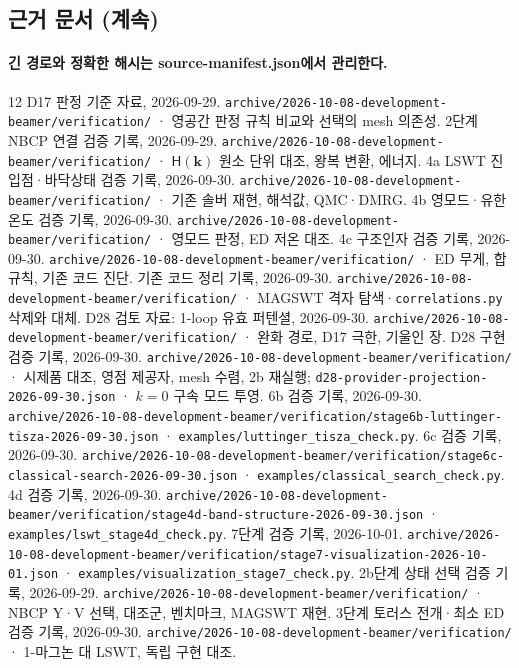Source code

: \subsection{근거 문서 (계속)}\label{sources-continued}
\begingroup%
  \framesubtitle{긴 경로와 정확한 해시는 source-manifest.json에서 관리한다.}
  \small
  \begin{thebibliography}{12}
    \setcounter{enumiv}{10}
      D17 판정 기준 자료, 2026-09-29.
      \newblock \texttt{archive/2026-10-08-development-beamer/verification/} · 영공간 판정 규칙 비교와 선택의 mesh 의존성.
      2단계 NBCP 연결 검증 기록, 2026-09-29.
      \newblock \texttt{archive/2026-10-08-development-beamer/verification/} · $\mathsf H(\mathbf k)$ 원소 단위 대조, 왕복 변환, 에너지.
      4a LSWT 진입점·바닥상태 검증 기록, 2026-09-30.
      \newblock \texttt{archive/2026-10-08-development-beamer/verification/} · 기존 솔버 재현, 해석값, QMC·DMRG.
      4b 영모드·유한 온도 검증 기록, 2026-09-30.
      \newblock \texttt{archive/2026-10-08-development-beamer/verification/} · 영모드 판정, ED 저온 대조.
      4c 구조인자 검증 기록, 2026-09-30.
      \newblock \texttt{archive/2026-10-08-development-beamer/verification/} · ED 무게, 합 규칙, 기존 코드 진단.
      기존 코드 정리 기록, 2026-09-30.
      \newblock \texttt{archive/2026-10-08-development-beamer/verification/} · MAGSWT 격자 탐색·\texttt{correlations.py} 삭제와 대체.
      D28 검토 자료: 1-loop 유효 퍼텐셜, 2026-09-30.
      \newblock \texttt{archive/2026-10-08-development-beamer/verification/} · 완화 경로, D17 극한, 기울인 장.
      D28 구현 검증 기록, 2026-09-30.
      \newblock \texttt{archive/2026-10-08-development-beamer/verification/} · 시제품 대조, 영점 제공자, mesh 수렴, 2b 재실행; \texttt{d28-provider-projection-2026-09-30.json} · $k=0$ 구속 모드 투영.
      6b 검증 기록, 2026-09-30.
      \newblock \texttt{archive/2026-10-08-development-beamer/verification/stage6b-luttinger-tisza-2026-09-30.json} · \texttt{examples/luttinger\_tisza\_check.py}.
      6c 검증 기록, 2026-09-30.
      \newblock \texttt{archive/2026-10-08-development-beamer/verification/stage6c-classical-search-2026-09-30.json} · \texttt{examples/classical\_search\_check.py}.
      4d 검증 기록, 2026-09-30.
      \newblock \texttt{archive/2026-10-08-development-beamer/verification/stage4d-band-structure-2026-09-30.json} · \texttt{examples/lswt\_stage4d\_check.py}.
      7단계 검증 기록, 2026-10-01.
      \newblock \texttt{archive/2026-10-08-development-beamer/verification/stage7-visualization-2026-10-01.json} · \texttt{examples/visualization\_stage7\_check.py}.
      2b단계 상태 선택 검증 기록, 2026-09-29.
      \newblock \texttt{archive/2026-10-08-development-beamer/verification/} · NBCP Y·V 선택, 대조군, 벤치마크, MAGSWT 재현.
      3단계 토러스 전개·최소 ED 검증 기록, 2026-09-30.
      \newblock \texttt{archive/2026-10-08-development-beamer/verification/} · 1-마그논 대 LSWT, 독립 구현 대조.
  \end{thebibliography}
\endgroup


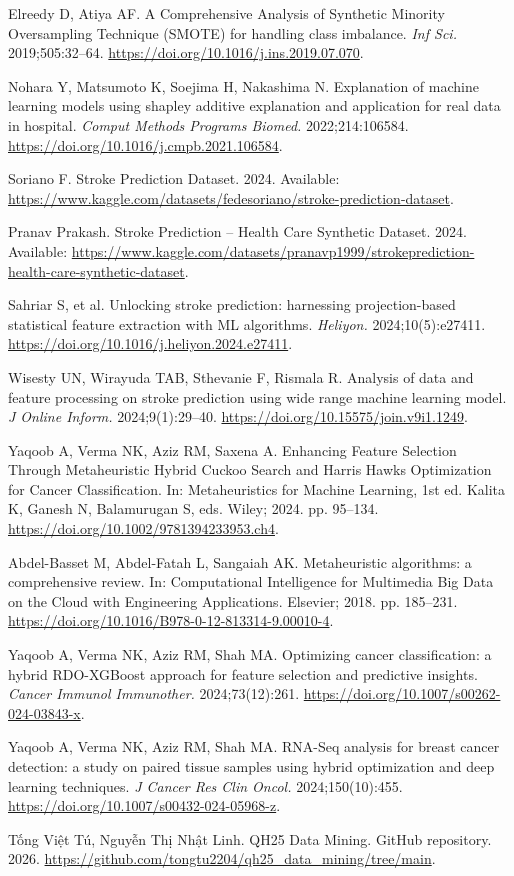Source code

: \begin{enumerate}[label={[\arabic*]},leftmargin=1.2cm]
\item \hypertarget{bib:29}{}Elreedy D, Atiya AF. A Comprehensive Analysis of Synthetic Minority Oversampling Technique (SMOTE) for handling class imbalance. \textit{Inf Sci.} 2019;505:32--64. \url{https://doi.org/10.1016/j.ins.2019.07.070}.
\item \hypertarget{bib:30}{}Nohara Y, Matsumoto K, Soejima H, Nakashima N. Explanation of machine learning models using shapley additive explanation and application for real data in hospital. \textit{Comput Methods Programs Biomed.} 2022;214:106584. \url{https://doi.org/10.1016/j.cmpb.2021.106584}.
\item \hypertarget{bib:31}{}Soriano F. Stroke Prediction Dataset. 2024. Available: \url{https://www.kaggle.com/datasets/fedesoriano/stroke-prediction-dataset}.
\item \hypertarget{bib:32}{}Pranav Prakash. Stroke Prediction -- Health Care Synthetic Dataset. 2024. Available: \url{https://www.kaggle.com/datasets/pranavp1999/strokeprediction-health-care-synthetic-dataset}.
\item \hypertarget{bib:33}{}Sahriar S, et al. Unlocking stroke prediction: harnessing projection-based statistical feature extraction with ML algorithms. \textit{Heliyon.} 2024;10(5):e27411. \url{https://doi.org/10.1016/j.heliyon.2024.e27411}.
\item \hypertarget{bib:34}{}Wisesty UN, Wirayuda TAB, Sthevanie F, Rismala R. Analysis of data and feature processing on stroke prediction using wide range machine learning model. \textit{J Online Inform.} 2024;9(1):29--40. \url{https://doi.org/10.15575/join.v9i1.1249}.
\item \hypertarget{bib:35}{}Yaqoob A, Verma NK, Aziz RM, Saxena A. Enhancing Feature Selection Through Metaheuristic Hybrid Cuckoo Search and Harris Hawks Optimization for Cancer Classification. In: Metaheuristics for Machine Learning, 1st ed. Kalita K, Ganesh N, Balamurugan S, eds. Wiley; 2024. pp. 95--134. \url{https://doi.org/10.1002/9781394233953.ch4}.
\item \hypertarget{bib:36}{}Abdel-Basset M, Abdel-Fatah L, Sangaiah AK. Metaheuristic algorithms: a comprehensive review. In: Computational Intelligence for Multimedia Big Data on the Cloud with Engineering Applications. Elsevier; 2018. pp. 185--231. \url{https://doi.org/10.1016/B978-0-12-813314-9.00010-4}.
\item \hypertarget{bib:37}{}Yaqoob A, Verma NK, Aziz RM, Shah MA. Optimizing cancer classification: a hybrid RDO-XGBoost approach for feature selection and predictive insights. \textit{Cancer Immunol Immunother.} 2024;73(12):261. \url{https://doi.org/10.1007/s00262-024-03843-x}.
\item \hypertarget{bib:38}{}Yaqoob A, Verma NK, Aziz RM, Shah MA. RNA-Seq analysis for breast cancer detection: a study on paired tissue samples using hybrid optimization and deep learning techniques. \textit{J Cancer Res Clin Oncol.} 2024;150(10):455. \url{https://doi.org/10.1007/s00432-024-05968-z}.
\item \hypertarget{bib:39}{}Tống Việt Tú, Nguyễn Thị Nhật Linh.
QH25 Data Mining. GitHub repository. 2026.
\url{https://github.com/tongtu2204/qh25_data_mining/tree/main}.
\end{enumerate}
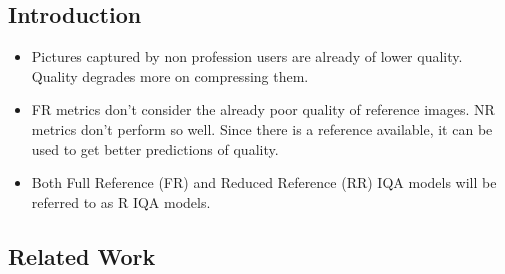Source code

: \documentclass{article}
\begin{document}
    \subsection{Introduction}\label{subsec:Predicting_the_Quality_of_Images_Compressed_After_Distortion_in_Two_Steps:introduction}
    \begin{itemize}
        \item Pictures captured by non profession users are already of lower quality.
        Quality degrades more on compressing them.
        \item FR metrics don't consider the already poor quality of reference images.
        NR metrics don't perform so well.
        Since there is a reference available, it can be used to get better predictions of quality.
        \item Both Full Reference (FR) and Reduced Reference (RR) IQA models will be referred to as R IQA models.
    \end{itemize}

    \subsection{Related Work}\label{subsec:Predicting_the_Quality_of_Images_Compressed_After_Distortion_in_Two_Steps:related-work}
\end{document}
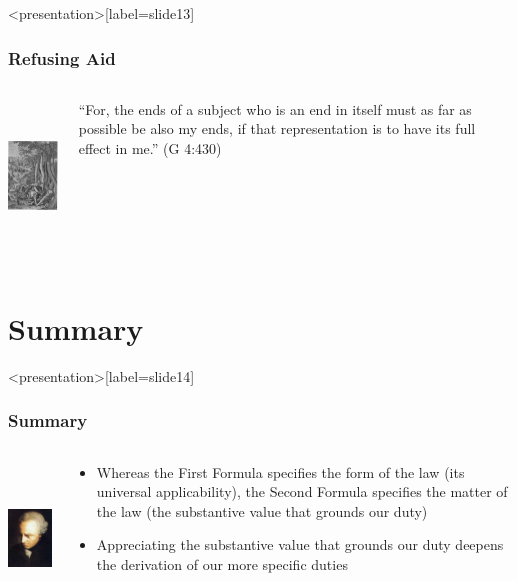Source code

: \begin{frame}<presentation>[label=slide13]
    \frametitle{Refusing Aid}
        \begin{columns}
            \begin{column}{3cm}
                \includegraphics[height=4cm]{../../../graphics/samaritan.jpg}
            \end{column}
            \begin{column}{7cm}
                ``For, the ends of a subject who is an end in itself must as far as possible be also my ends, if that representation is to have its full effect in me.'' (G 4:430) 
            \end{column}
        \end{columns}
\end{frame}


\section{Summary}

\begin{frame}<presentation>[label=slide14]
    \frametitle{Summary}
        \begin{columns}
            \begin{column}{3cm}
                \includegraphics[height=4cm]{../../../graphics/kant.jpg}
            \end{column}
            \begin{column}{7cm}
                \begin{itemize}
                    \item Whereas the First Formula specifies the form of the law (its universal applicability), the Second Formula specifies the matter of the law (the substantive value that grounds our duty)
                    \item Appreciating the substantive value that grounds our duty deepens the derivation of our more specific duties
                \end{itemize}
            \end{column}
        \end{columns}
\end{frame}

• Try it: Copy out, word for word, the part of the entries above that begins at the line with "4c 구조인자 검증 기록, 2026-09-30." and ends at the line with "D28 검토 자료: 1-loop 유효 퍼텐셜, 2026-09-30.", including both.

• Response to the task:
      4c 구조인자 검증 기록, 2026-09-30.
      \newblock \texttt{archive/2026-10-08-development-beamer/verification/} · ED 무게, 합 규칙, 기존 코드 진단.
      기존 코드 정리 기록, 2026-09-30.
      \newblock \texttt{archive/2026-10-08-development-beamer/verification/} · MAGSWT 격자 탐색·\texttt{correlations.py} 삭제와 대체.
      D28 검토 자료: 1-loop 유효 퍼텐셜, 2026-09-30.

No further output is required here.